Soudan Mine State Park Manager Jim Ellig shows off sections of the mine which remain as they were in 1962.

SOUDAN — Life stands still in the reaches of the Soudan Underground Mine.

Remnants of mining equipment — and fragments of workers’ daily life — sit abandoned in the vast tunnels just as they were left the day mining stopped there more than 50 years ago.

Those reminders of the arduous work forged underground decades ago are frozen in place in dusty, rusty time.

But deep in the belly of the mine, life persists.

It flourishes.

Far beneath the surface, where miners had labored, another set of workers has been breaking ground.

Scientists, for years now, have been drawn to the mine as a home for their laboratories, where the results of their labor have contributed to a greater understanding of the universe.

And it doesn’t stop there.

An unexpected discovery in recent years has enticed more researchers into the subterranean depths of the mine.

It is here that miners half a century ago did something incredible — without even knowing it.

In searching for ore to extract, they unintentionally left a passageway for modern minds to unearth mysterious new life.

Or — shall we say — a convincing link to old life. Really, really old life. Ancient, in fact.

Life that could one day lead not only to breakthroughs in biotechnology on our planet, but also in the study of Mars.

Life that could even, perhaps, assist with the future of a particular industry — mining.


Jim Essig boards the “cage” that has long been the transport down the mine’s vertical No. 8 shaft.

The same elevator that carried Soudan miners underground rattles down to level 12. Here, one of the pumping stations works steadily to keep the mine dry. Removing ground water was an important part of mining operations, and today it remains necessary to allow visitors and researchers access below ground.

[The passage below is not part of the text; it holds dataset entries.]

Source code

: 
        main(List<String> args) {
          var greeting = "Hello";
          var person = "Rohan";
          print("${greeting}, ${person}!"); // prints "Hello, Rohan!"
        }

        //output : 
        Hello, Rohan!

Essig begins to talk on this recent day about the Soudan Underground Mine; about how the horizontal tunnels called drifts branch outward from the shaft, kind of “like a tree” to the stopes where ore bodies are located; how miners dug their way down, one level at a time, at this mining operation that launched 130 years ago.

But before he can talk about how Soudan’s opening in 1884 marked the beginning of mining in the state — and of one of the richest iron ore deposits in the world. And before he can tell how its first ventures were in open pits; how the narrow, vertical shape of the ore body made for dangerous and difficult labor leading to underground operations in the late-1880s, and how it was a fully underground enterprise by 1891. And before he can talk about his affinity for this historic place that became a state park in 1963 after U.S. Steel donated the property to the state. Before all that, it becomes evident as Essig is suddenly sidetracked.

The Soudan Underground Mine State Park manager’s attention is grabbed by the sound of one of the two cages ascending the shaft. It’s late morning on this weekday and tours down to the 27th level, the only one open to the public, are going on, and other workers are in need of rides to and from the surface.

“Watch this,” he says as the rumble grows louder. The cage shoots by on its way up the shaft. “I love this place!” says Essig, a smile lighting his face.

Essig has been manager for eight years; prior to that he was assistant manger. All together, he’s spent 25 years taking care of the Soudan mine.

“No two days are ever the same,” says Essig, who grew up a farm boy and was naturally interested in the workings of the mine. And that’s just the way he likes it.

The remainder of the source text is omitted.